Below are some records. Return exactly the lines from the one with "Then found out" to the one with "For me, this", and nothing else.

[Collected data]
=-=-=-=-=
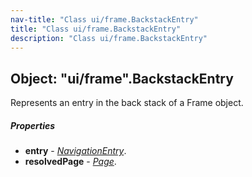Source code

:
 ```yaml
---
nav-title: "Class ui/frame.BackstackEntry"
title: "Class ui/frame.BackstackEntry"
description: "Class ui/frame.BackstackEntry"
---
```

## Object: "ui/frame".BackstackEntry  
Represents an entry in the back stack of a Frame object.

##### Properties
 - **entry** - [_NavigationEntry_](../../ui/frame/NavigationEntry.md).
 - **resolvedPage** - [_Page_](../../ui/page/Page.md).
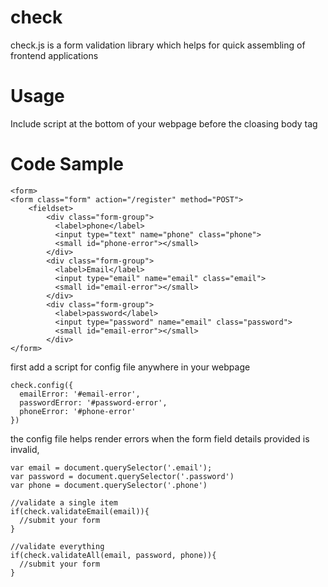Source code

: # check
check.js is a form validation library which helps for quick assembling of frontend applications

# Usage
Include script at the bottom of your webpage before the cloasing body tag

# Code Sample

```
<form>
<form class="form" action="/register" method="POST">
    <fieldset>
        <div class="form-group">
          <label>phone</label>
          <input type="text" name="phone" class="phone">
          <small id="phone-error"></small>
        </div>
        <div class="form-group">
          <label>Email</label>
          <input type="email" name="email" class="email">
          <small id="email-error"></small>
        </div>
        <div class="form-group">
          <label>password</label>
          <input type="password" name="email" class="password">
          <small id="email-error"></small>
        </div>
</form>
```

first add a script for config file anywhere in your webpage
```
check.config({
  emailError: '#email-error',
  passwordError: '#password-error',
  phoneError: '#phone-error'
})
```
the config file helps render errors when the form field details provided is invalid,
```
var email = document.querySelector('.email');
var password = document.querySelector('.password')
var phone = document.querySelector('.phone')

//validate a single item
if(check.validateEmail(email)){
  //submit your form 
}

//validate everything
if(check.validateAll(email, password, phone)){
  //submit your form
}
```
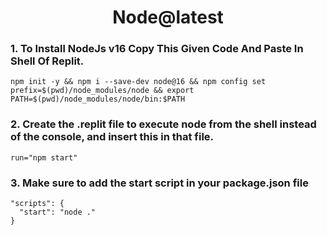 <h1 align='center'> Node@latest </h1> 

### 1. To Install NodeJs v16 Copy This Given Code And Paste In Shell Of Replit.

```
npm init -y && npm i --save-dev node@16 && npm config set prefix=$(pwd)/node_modules/node && export PATH=$(pwd)/node_modules/node/bin:$PATH
```

### 2. Create the .replit file to execute node from the shell instead of the console, and insert this in that file.

```
run="npm start"
```

### 3. Make sure to add the start script in your package.json file

```
"scripts": {
  "start": "node ."
}
```
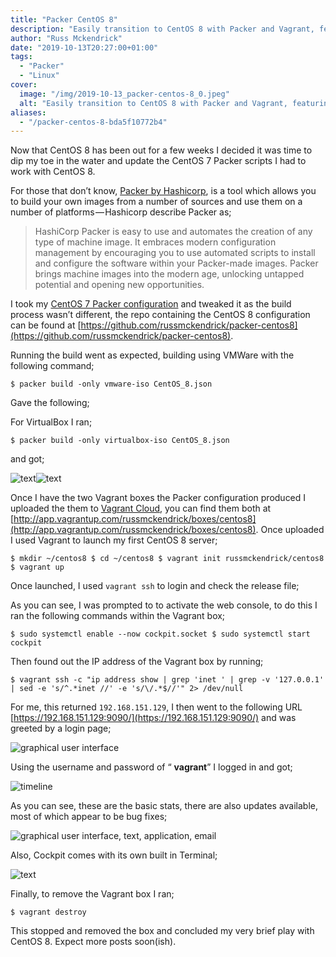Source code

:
 ```yaml
---
title: "Packer CentOS 8"
description: "Easily transition to CentOS 8 with Packer and Vagrant, featuring Cockpit for efficient server management."
author: "Russ Mckendrick"
date: "2019-10-13T20:27:00+01:00"
tags:
  - "Packer"
  - "Linux"
cover:
  image: "/img/2019-10-13_packer-centos-8_0.jpeg"
  alt: "Easily transition to CentOS 8 with Packer and Vagrant, featuring Cockpit for efficient server management."
aliases:
  - "/packer-centos-8-bda5f10772b4"
---
```


Now that CentOS 8 has been out for a few weeks I decided it was time to dip my toe in the water and update the CentOS 7 Packer scripts I had to work with CentOS 8.

For those that don’t know, [Packer by Hashicorp](https://www.packer.io), is a tool which allows you to build your own images from a number of sources and use them on a number of platforms — Hashicorp describe Packer as;

> HashiCorp Packer is easy to use and automates the creation of any type of machine image. It embraces modern configuration management by encouraging you to use automated scripts to install and configure the software within your Packer-made images. Packer brings machine images into the modern age, unlocking untapped potential and opening new opportunities.

I took my [CentOS 7 Packer configuration](https://github.com/russmckendrick/packer-centos7) and tweaked it as the build process wasn’t different, the repo containing the CentOS 8 configuration can be found at [https://github.com/russmckendrick/packer-centos8](https://github.com/russmckendrick/packer-centos8).

Running the build went as expected, building using VMWare with the following command;

```
$ packer build -only vmware-iso CentOS_8.json
```

Gave the following;

For VirtualBox I ran;

```
$ packer build -only virtualbox-iso CentOS_8.json
```

and got;

![text](/img/2019-10-13_packer-centos-8_1.png)![text](/img/2019-10-13_packer-centos-8_2.png)

Once I have the two Vagrant boxes the Packer configuration produced I uploaded the them to [Vagrant Cloud](https://app.vagrantup.com/russmckendrick/), you can find them both at [http://app.vagrantup.com/russmckendrick/boxes/centos8](http://app.vagrantup.com/russmckendrick/boxes/centos8). Once uploaded I used Vagrant to launch my first CentOS 8 server;

```
$ mkdir ~/centos8 $ cd ~/centos8 $ vagrant init russmckendrick/centos8 $ vagrant up
```

Once launched, I used `vagrant ssh` to login and check the release file;

As you can see, I was prompted to to activate the web console, to do this I ran the following commands within the Vagrant box;

```
$ sudo systemctl enable --now cockpit.socket $ sudo systemctl start cockpit
```

Then found out the IP address of the Vagrant box by running;

```
$ vagrant ssh -c "ip address show | grep 'inet ' | grep -v '127.0.0.1' | sed -e 's/^.*inet //' -e 's/\/.*$//'" 2> /dev/null
```

For me, this returned `192.168.151.129`, I then went to the following URL [https://192.168.151.129:9090/](https://192.168.151.129:9090/) and was greeted by a login page;

![graphical user interface](/img/2019-10-13_packer-centos-8_3.png)

Using the username and password of “ **vagrant**” I logged in and got;

![timeline](/img/2019-10-13_packer-centos-8_4.png)

As you can see, these are the basic stats, there are also updates available, most of which appear to be bug fixes;

![graphical user interface, text, application, email](/img/2019-10-13_packer-centos-8_5.png)

Also, Cockpit comes with its own built in Terminal;

![text](/img/2019-10-13_packer-centos-8_6.png)

Finally, to remove the Vagrant box I ran;

```
$ vagrant destroy
```

This stopped and removed the box and concluded my very brief play with CentOS 8. Expect more posts soon(ish).

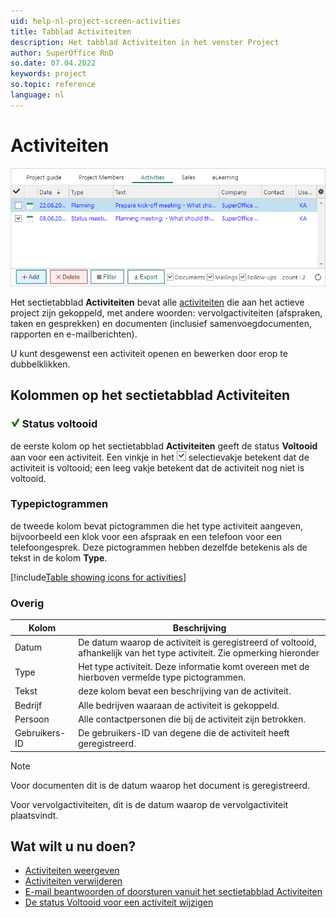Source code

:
 ```yaml
---
uid: help-nl-project-screen-activities
title: Tabblad Activiteiten
description: Het tabblad Activiteiten in het venster Project
author: SuperOffice RnD
so.date: 07.04.2022
keywords: project
so.topic: reference
language: nl
---
```


# Activiteiten

![Sectie projectgidsactiviteiten -screenshot][img1]

Het sectietabblad **Activiteiten** bevat alle [activiteiten][1] die aan het actieve project zijn gekoppeld, met andere woorden: vervolgactiviteiten (afspraken, taken en gesprekken) en documenten (inclusief samenvoegdocumenten, rapporten en e-mailberichten).

U kunt desgewenst een activiteit openen en bewerken door erop te dubbelklikken.

## Kolommen op het sectietabblad Activiteiten

### ![Pictogram][img3] Status voltooid

de eerste kolom op het sectietabblad **Activiteiten** geeft de status **Voltooid** aan voor een activiteit. Een vinkje in het ![pictogram][img2] selectievakje betekent dat de activiteit is voltooid; een leeg vakje betekent dat de activiteit nog niet is voltooid.

### Typepictogrammen

de tweede kolom bevat pictogrammen die het type activiteit aangeven, bijvoorbeeld een klok voor een afspraak en een telefoon voor een telefoongesprek. Deze pictogrammen hebben dezelfde betekenis als de tekst in de kolom **Type**.

[!include[Table showing icons for activities](../../../learn/includes/table-activity-icons.md)]

### Overig

| Kolom | Beschrijving |
|---|---|
| Datum | De datum waarop de activiteit is geregistreerd of voltooid, afhankelijk van het type activiteit. Zie opmerking hieronder |
| Type | Het type activiteit. Deze informatie komt overeen met de hierboven vermelde type pictogrammen. |
| Tekst | deze kolom bevat een beschrijving van de activiteit. |
| Bedrijf | Alle bedrijven waaraan de activiteit is gekoppeld. |
| Persoon | Alle contactpersonen die bij de activiteit zijn betrokken. |
| Gebruikers-ID | De gebruikers-ID van degene die de activiteit heeft geregistreerd. |

> [!NOTE]
> Voor documenten dit is de datum waarop het document is geregistreerd.
>
> Voor vervolgactiviteiten, dit is de datum waarop de vervolgactiviteit plaatsvindt.

## Wat wilt u nu doen?

* [Activiteiten weergeven][3]
* [Activiteiten verwijderen][4]
* [E-mail beantwoorden of doorsturen vanuit het sectietabblad Activiteiten][5]
* [De status Voltooid voor een activiteit wijzigen][2]

<!-- Referenced links -->
[1]: ../../../learn/activity/index.md
[2]: ../../../diary/learn/change-completed-status.md
[3]: ../../../learn/activity/view-activities.md
[4]: ../../../learn/activity/delete-activities-contact.md
[5]: ../../../learn/activity/send-email.md

<!-- Referenced images -->
[img1]: ../../../../media/loc/en/project/project-activities.png
[img2]: ../../../../media/icons/check.png
[img3]: ../../../../media/icons/sale-sold-details.png

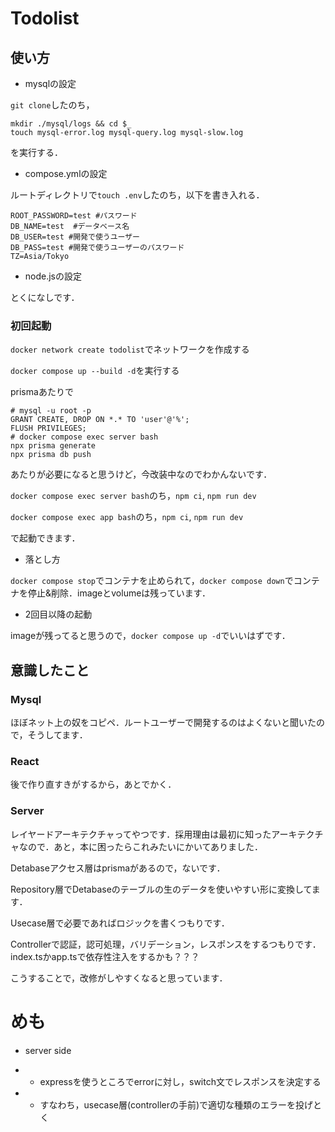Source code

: # Todolist

## 使い方

* mysqlの設定

`git clone`したのち，

```
mkdir ./mysql/logs && cd $_
touch mysql-error.log mysql-query.log mysql-slow.log
```

を実行する．

* compose.ymlの設定

ルートディレクトリで`touch .env`したのち，以下を書き入れる．

```
ROOT_PASSWORD=test #パスワード
DB_NAME=test  #データベース名
DB_USER=test #開発で使うユーザー
DB_PASS=test #開発で使うユーザーのパスワード
TZ=Asia/Tokyo
```

* node.jsの設定

とくになしです．

### 初回起動

`docker network create todolist`でネットワークを作成する

`docker compose up --build -d`を実行する

prismaあたりで

```
# mysql -u root -p 
GRANT CREATE, DROP ON *.* TO 'user'@'%';
FLUSH PRIVILEGES;
# docker compose exec server bash
npx prisma generate
npx prisma db push
```

あたりが必要になると思うけど，今改装中なのでわかんないです．

`docker compose exec server bash`のち，`npm ci`, `npm run dev`

`docker compose exec app bash`のち，`npm ci`, `npm run dev`

で起動できます．

* 落とし方

`docker compose stop`でコンテナを止められて，`docker compose down`でコンテナを停止&削除．imageとvolumeは残っています．

* 2回目以降の起動

imageが残ってると思うので，`docker compose up -d`でいいはずです．

## 意識したこと

### Mysql

ほぼネット上の奴をコピペ．ルートユーザーで開発するのはよくないと聞いたので，そうしてます．

### React

後で作り直すきがするから，あとでかく．

### Server

レイヤードアーキテクチャってやつです．採用理由は最初に知ったアーキテクチャなので．あと，本に困ったらこれみたいにかいてありました．

Detabaseアクセス層はprismaがあるので，ないです．

Repository層でDetabaseのテーブルの生のデータを使いやすい形に変換してます．

Usecase層で必要であればロジックを書くつもりです．

Controllerで認証，認可処理，バリデーション，レスポンスをするつもりです．index.tsかapp.tsで依存性注入をするかも？？？

こうすることで，改修がしやすくなると思っています．

# めも

* server side

- * expressを使うところでerrorに対し，switch文でレスポンスを決定する

- * すなわち，usecase層(controllerの手前)で適切な種類のエラーを投げとく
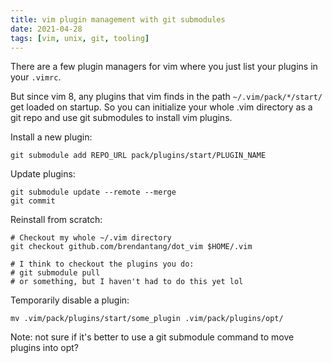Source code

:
 ```yaml
---
title: vim plugin management with git submodules
date: 2021-04-28
tags: [vim, unix, git, tooling]
---
```


There are a few plugin managers for vim where you just list your plugins in your `.vimrc`.

But since vim 8, any plugins that vim finds in the path `~/.vim/pack/*/start/` get loaded on startup.
So you can initialize your whole .vim directory as a git repo and use git submodules to install vim plugins.

Install a new plugin:

```
git submodule add REPO_URL pack/plugins/start/PLUGIN_NAME
```

Update plugins:

```
git submodule update --remote --merge
git commit
```

Reinstall from scratch:

```
# Checkout my whole ~/.vim directory
git checkout github.com/brendantang/dot_vim $HOME/.vim

# I think to checkout the plugins you do:
# git submodule pull
# or something, but I haven't had to do this yet lol
```

Temporarily disable a plugin:

```
mv .vim/pack/plugins/start/some_plugin .vim/pack/plugins/opt/
```

Note: not sure if it's better to use a git submodule command to move plugins into opt?
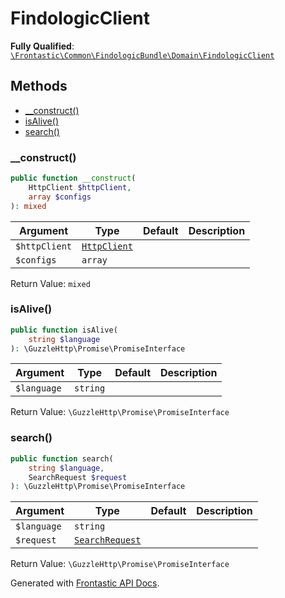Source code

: #  FindologicClient

**Fully Qualified**: [`\Frontastic\Common\FindologicBundle\Domain\FindologicClient`](../../../../src/php/FindologicBundle/Domain/FindologicClient.php)

## Methods

* [__construct()](#__construct)
* [isAlive()](#isalive)
* [search()](#search)

### __construct()

```php
public function __construct(
    HttpClient $httpClient,
    array $configs
): mixed
```

Argument|Type|Default|Description
--------|----|-------|-----------
`$httpClient`|[`HttpClient`](../../HttpClient.md)||
`$configs`|`array`||

Return Value: `mixed`

### isAlive()

```php
public function isAlive(
    string $language
): \GuzzleHttp\Promise\PromiseInterface
```

Argument|Type|Default|Description
--------|----|-------|-----------
`$language`|`string`||

Return Value: `\GuzzleHttp\Promise\PromiseInterface`

### search()

```php
public function search(
    string $language,
    SearchRequest $request
): \GuzzleHttp\Promise\PromiseInterface
```

Argument|Type|Default|Description
--------|----|-------|-----------
`$language`|`string`||
`$request`|[`SearchRequest`](SearchRequest.md)||

Return Value: `\GuzzleHttp\Promise\PromiseInterface`

Generated with [Frontastic API Docs](https://github.com/FrontasticGmbH/apidocs).
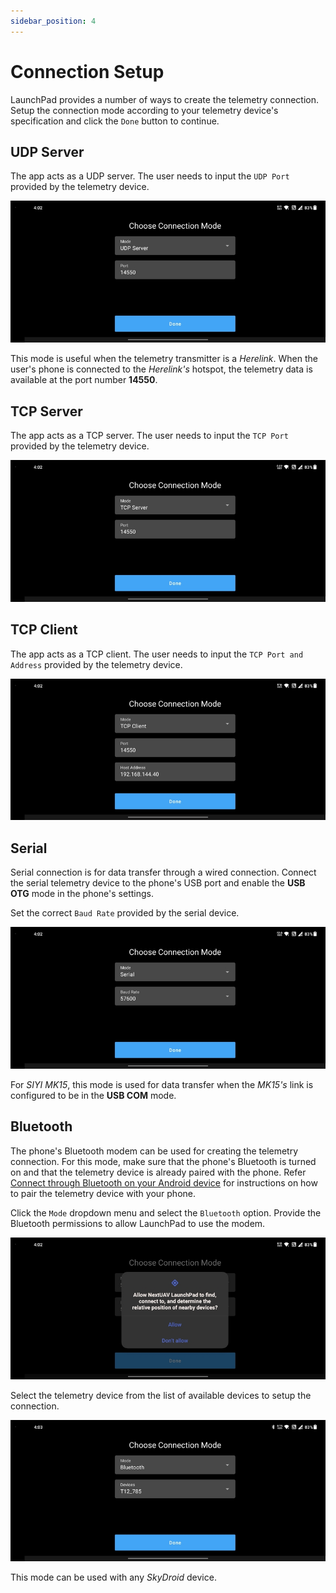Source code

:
 ```yaml
---
sidebar_position: 4
---
```


# Connection Setup

LaunchPad provides a number of ways to create the telemetry connection. Setup the connection mode according to your
telemetry device's specification and click the `Done` button to continue.

## UDP Server

The app acts as a UDP server. The user needs to input the `UDP Port` provided by the telemetry device.

![UDP Server](./img/connection-setup-udp-server.jpg)

This mode is useful when the telemetry transmitter is a *Herelink*. When the user's phone is connected to the
*Herelink's* hotspot, the telemetry data is available at the port number **14550**.

## TCP Server

The app acts as a TCP server. The user needs to input the `TCP Port` provided by the telemetry device.

![TCP Server](./img/connection-setup-tcp-server.jpg)

## TCP Client

The app acts as a TCP client. The user needs to input the `TCP Port and Address` provided by the telemetry device.

![TCP Server](./img/connection-setup-tcp-client.jpg)

## Serial

Serial connection is for data transfer through a wired connection. Connect the serial telemetry device to the phone's
USB port and enable the **USB OTG** mode in the phone's settings.

Set the correct `Baud Rate` provided by the serial device.

![Serial](./img/connection-setup-serial.jpg)

For *SIYI MK15*, this mode is used for data transfer when the *MK15's* link is configured to be in the **USB COM** mode.

## Bluetooth

The phone's Bluetooth modem can be used for creating the telemetry connection. For this mode, make sure that the
phone's Bluetooth is turned on and that the telemetry device is already paired with the phone. Refer
[Connect through Bluetooth on your Android device](https://support.google.com/android/answer/9075925?hl=en) for 
instructions on how to pair the telemetry device with your phone.

Click the `Mode` dropdown menu and select the `Bluetooth` option. Provide the Bluetooth permissions to allow LaunchPad
to use the modem.

![Bluetooth Permission](./img/connection-setup-bluetooth-permission.jpg)

Select the telemetry device from the list of available devices to setup the connection.

![Bluetooth Device](./img/connection-setup-bluetooth-device.jpg)

This mode can be used with any *SkyDroid* device.
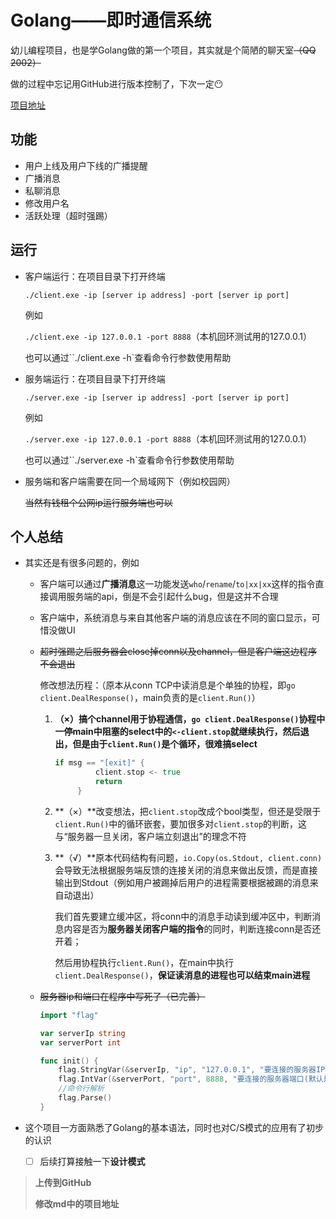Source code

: # Golang——即时通信系统

幼儿编程项目，也是学Golang做的第一个项目，其实就是个简陋的聊天室~~（QQ 2002）~~

做的过程中忘记用GitHub进行版本控制了，下次一定😶

[项目地址]()

## 功能

- 用户上线及用户下线的广播提醒
- 广播消息
- 私聊消息
- 修改用户名
- 活跃处理（超时强踢）

## 运行

- 客户端运行：在项目目录下打开终端

  `./client.exe -ip [server ip address] -port [server ip port]`

  例如

  `./client.exe -ip 127.0.0.1 -port 8888`（本机回环测试用的127.0.0.1）

  也可以通过``./client.exe -h`查看命令行参数使用帮助

- 服务端运行：在项目目录下打开终端

  `./server.exe -ip [server ip address] -port [server ip port]`

  例如

  `./server.exe -ip 127.0.0.1 -port 8888`（本机回环测试用的127.0.0.1）

  也可以通过``./server.exe -h`查看命令行参数使用帮助

- 服务端和客户端需要在同一个局域网下（例如校园网）

  ~~当然有钱租个公网ip运行服务端也可以~~

## 个人总结

- 其实还是有很多问题的，例如

  - 客户端可以通过**广播消息**这一功能发送`who`/`rename`/`to|xx|xx`这样的指令直接调用服务端的api，倒是不会引起什么bug，但是这并不合理

  - 客户端中，系统消息与来自其他客户端的消息应该在不同的窗口显示，可惜没做UI

  - ~~超时强踢之后服务器会close掉conn以及channel，但是客户端这边程序不会退出~~

    修改想法历程：（原本从conn TCP中读消息是个单独的协程，即`go client.DealResponse()`，main负责的是`client.Run()`）

    1. **（×）**搞个channel用于协程通信，`go client.DealResponse()`协程中一停main中阻塞的select中的`<-client.stop`就继续执行，然后退出，但是由于`client.Run()`是个循环，很难搞**select**

       ```go
       if msg == "[exit]" {
       			client.stop <- true
       			return
       		}
       ```

    2. **（×）**改变想法，把`client.stop`改成个bool类型，但还是受限于`client.Run()`中的循环嵌套，要加很多对`client.stop`的判断，这与“服务器一旦关闭，客户端立刻退出”的理念不符

    3. **（√）**原本代码结构有问题，`io.Copy(os.Stdout, client.conn)`会导致无法根据服务端反馈的连接关闭的消息来做出反馈，而是直接输出到Stdout（例如用户被踢掉后用户的进程需要根据被踢的消息来自动退出）

       我们首先要建立缓冲区，将conn中的消息手动读到缓冲区中，判断消息内容是否为**服务器关闭客户端的指令**的同时，判断连接conn是否还开着；

       然后用协程执行`client.Run()`，在main中执行`client.DealResponse()`，**保证读消息的进程也可以结束main进程**

  - ~~服务器ip和端口在程序中写死了（已完善）~~

    ```go
    import "flag"
    
    var serverIp string
    var serverPort int
    
    func init() {
    	flag.StringVar(&serverIp, "ip", "127.0.0.1", "要连接的服务器IP地址(默认是127.0.0.1)")
    	flag.IntVar(&serverPort, "port", 8888, "要连接的服务器端口(默认是8888)")
    	//命令行解析
    	flag.Parse()
    }
    ```

- 这个项目一方面熟悉了Golang的基本语法，同时也对C/S模式的应用有了初步的认识

  - [ ] 后续打算接触一下**设计模式**

> **上传到GitHub**
>
> **修改md中的项目地址**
=-=-=-=-=
**FINISHED EXERCISE:**
Then found out the IP address of the Vagrant box by running;

```
$ vagrant ssh -c "ip address show | grep 'inet ' | grep -v '127.0.0.1' | sed -e 's/^.*inet //' -e 's/\/.*$//'" 2> /dev/null
```

For me, this returned `192.168.151.129`, I then went to the following URL [https://192.168.151.129:9090/](https://192.168.151.129:9090/) and was greeted by a login page;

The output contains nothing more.